EXERCISE GOAL: Output all entries verbatim.

ENTRIES SUPPLIED:
···

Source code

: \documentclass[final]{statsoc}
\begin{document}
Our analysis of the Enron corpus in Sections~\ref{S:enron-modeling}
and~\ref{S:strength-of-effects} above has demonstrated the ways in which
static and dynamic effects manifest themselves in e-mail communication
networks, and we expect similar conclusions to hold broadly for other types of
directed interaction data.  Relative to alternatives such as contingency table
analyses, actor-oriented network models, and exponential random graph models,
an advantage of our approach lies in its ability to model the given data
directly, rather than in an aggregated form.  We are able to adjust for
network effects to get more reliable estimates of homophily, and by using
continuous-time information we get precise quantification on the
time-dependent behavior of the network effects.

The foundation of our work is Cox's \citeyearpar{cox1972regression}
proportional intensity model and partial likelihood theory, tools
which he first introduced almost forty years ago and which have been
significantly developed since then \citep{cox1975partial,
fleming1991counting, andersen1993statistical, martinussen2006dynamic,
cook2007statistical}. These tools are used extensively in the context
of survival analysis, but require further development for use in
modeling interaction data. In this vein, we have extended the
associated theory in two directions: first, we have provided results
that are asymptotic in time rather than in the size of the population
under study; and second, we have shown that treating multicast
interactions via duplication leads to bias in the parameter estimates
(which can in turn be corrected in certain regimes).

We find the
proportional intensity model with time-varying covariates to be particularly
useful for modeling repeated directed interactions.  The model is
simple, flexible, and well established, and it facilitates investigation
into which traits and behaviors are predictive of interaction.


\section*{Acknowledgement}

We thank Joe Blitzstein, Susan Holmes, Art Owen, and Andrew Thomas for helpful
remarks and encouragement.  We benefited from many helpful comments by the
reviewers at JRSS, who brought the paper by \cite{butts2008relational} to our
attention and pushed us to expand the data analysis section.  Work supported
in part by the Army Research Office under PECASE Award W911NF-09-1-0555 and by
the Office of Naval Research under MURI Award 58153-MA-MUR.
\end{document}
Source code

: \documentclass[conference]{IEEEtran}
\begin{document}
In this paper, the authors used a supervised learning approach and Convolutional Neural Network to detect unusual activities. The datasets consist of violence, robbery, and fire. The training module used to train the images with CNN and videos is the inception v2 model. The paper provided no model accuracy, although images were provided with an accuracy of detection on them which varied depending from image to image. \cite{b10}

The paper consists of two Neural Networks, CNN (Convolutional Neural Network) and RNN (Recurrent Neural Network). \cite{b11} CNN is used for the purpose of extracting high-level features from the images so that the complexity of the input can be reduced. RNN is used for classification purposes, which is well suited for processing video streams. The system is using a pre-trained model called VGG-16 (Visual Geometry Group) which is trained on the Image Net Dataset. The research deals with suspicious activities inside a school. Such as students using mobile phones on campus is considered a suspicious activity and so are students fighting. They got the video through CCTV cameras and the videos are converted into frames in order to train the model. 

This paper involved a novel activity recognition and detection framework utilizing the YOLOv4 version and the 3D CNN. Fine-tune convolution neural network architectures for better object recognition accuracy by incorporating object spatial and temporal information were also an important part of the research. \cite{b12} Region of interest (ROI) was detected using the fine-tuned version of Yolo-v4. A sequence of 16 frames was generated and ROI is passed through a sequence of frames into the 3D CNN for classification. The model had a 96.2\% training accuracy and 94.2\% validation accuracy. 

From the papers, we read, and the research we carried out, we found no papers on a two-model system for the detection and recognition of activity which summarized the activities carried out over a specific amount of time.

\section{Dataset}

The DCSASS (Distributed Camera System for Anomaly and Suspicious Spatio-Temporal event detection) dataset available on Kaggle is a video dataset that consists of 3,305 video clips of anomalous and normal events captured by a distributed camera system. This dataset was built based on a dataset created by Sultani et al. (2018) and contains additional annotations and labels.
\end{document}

···

WRITTEN REPLY:
Source code

: \documentclass[final]{statsoc}
\begin{document}
Our analysis of the Enron corpus in Sections~\ref{S:enron-modeling}
and~\ref{S:strength-of-effects} above has demonstrated the ways in which
static and dynamic effects manifest themselves in e-mail communication
networks, and we expect similar conclusions to hold broadly for other types of
directed interaction data.  Relative to alternatives such as contingency table
analyses, actor-oriented network models, and exponential random graph models,
an advantage of our approach lies in its ability to model the given data
directly, rather than in an aggregated form.  We are able to adjust for
network effects to get more reliable estimates of homophily, and by using
continuous-time information we get precise quantification on the
time-dependent behavior of the network effects.

The foundation of our work is Cox's \citeyearpar{cox1972regression}
proportional intensity model and partial likelihood theory, tools
which he first introduced almost forty years ago and which have been
significantly developed since then \citep{cox1975partial,
fleming1991counting, andersen1993statistical, martinussen2006dynamic,
cook2007statistical}. These tools are used extensively in the context
of survival analysis, but require further development for use in
modeling interaction data. In this vein, we have extended the
associated theory in two directions: first, we have provided results
that are asymptotic in time rather than in the size of the population
under study; and second, we have shown that treating multicast
interactions via duplication leads to bias in the parameter estimates
(which can in turn be corrected in certain regimes).

We find the
proportional intensity model with time-varying covariates to be particularly
useful for modeling repeated directed interactions.  The model is
simple, flexible, and well established, and it facilitates investigation
into which traits and behaviors are predictive of interaction.


\section*{Acknowledgement}

We thank Joe Blitzstein, Susan Holmes, Art Owen, and Andrew Thomas for helpful
remarks and encouragement.  We benefited from many helpful comments by the
reviewers at JRSS, who brought the paper by \cite{butts2008relational} to our
attention and pushed us to expand the data analysis section.  Work supported
in part by the Army Research Office under PECASE Award W911NF-09-1-0555 and by
the Office of Naval Research under MURI Award 58153-MA-MUR.
\end{document}
Source code

: \documentclass[conference]{IEEEtran}
\begin{document}
In this paper, the authors used a supervised learning approach and Convolutional Neural Network to detect unusual activities. The datasets consist of violence, robbery, and fire. The training module used to train the images with CNN and videos is the inception v2 model. The paper provided no model accuracy, although images were provided with an accuracy of detection on them which varied depending from image to image. \cite{b10}

The paper consists of two Neural Networks, CNN (Convolutional Neural Network) and RNN (Recurrent Neural Network). \cite{b11} CNN is used for the purpose of extracting high-level features from the images so that the complexity of the input can be reduced. RNN is used for classification purposes, which is well suited for processing video streams. The system is using a pre-trained model called VGG-16 (Visual Geometry Group) which is trained on the Image Net Dataset. The research deals with suspicious activities inside a school. Such as students using mobile phones on campus is considered a suspicious activity and so are students fighting. They got the video through CCTV cameras and the videos are converted into frames in order to train the model. 

This paper involved a novel activity recognition and detection framework utilizing the YOLOv4 version and the 3D CNN. Fine-tune convolution neural network architectures for better object recognition accuracy by incorporating object spatial and temporal information were also an important part of the research. \cite{b12} Region of interest (ROI) was detected using the fine-tuned version of Yolo-v4. A sequence of 16 frames was generated and ROI is passed through a sequence of frames into the 3D CNN for classification. The model had a 96.2\% training accuracy and 94.2\% validation accuracy. 

From the papers, we read, and the research we carried out, we found no papers on a two-model system for the detection and recognition of activity which summarized the activities carried out over a specific amount of time.

\section{Dataset}

The DCSASS (Distributed Camera System for Anomaly and Suspicious Spatio-Temporal event detection) dataset available on Kaggle is a video dataset that consists of 3,305 video clips of anomalous and normal events captured by a distributed camera system. This dataset was built based on a dataset created by Sultani et al. (2018) and contains additional annotations and labels.
\end{document}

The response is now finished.